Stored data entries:
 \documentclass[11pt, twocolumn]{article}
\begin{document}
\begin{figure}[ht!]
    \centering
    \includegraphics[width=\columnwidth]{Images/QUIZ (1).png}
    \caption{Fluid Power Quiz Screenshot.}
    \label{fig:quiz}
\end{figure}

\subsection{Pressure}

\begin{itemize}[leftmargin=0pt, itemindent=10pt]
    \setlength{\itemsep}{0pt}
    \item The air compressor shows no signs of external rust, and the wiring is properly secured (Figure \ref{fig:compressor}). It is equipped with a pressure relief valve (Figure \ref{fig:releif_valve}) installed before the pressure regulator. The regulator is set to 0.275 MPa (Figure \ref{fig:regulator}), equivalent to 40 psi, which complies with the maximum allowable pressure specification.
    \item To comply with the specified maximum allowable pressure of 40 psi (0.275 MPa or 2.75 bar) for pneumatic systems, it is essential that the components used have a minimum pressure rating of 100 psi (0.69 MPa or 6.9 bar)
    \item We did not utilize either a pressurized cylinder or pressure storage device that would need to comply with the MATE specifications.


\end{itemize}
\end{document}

» **Required work**
Work out the count of lines in the data above containing the string "itemize". Give it alone.

» **Exercise result**
2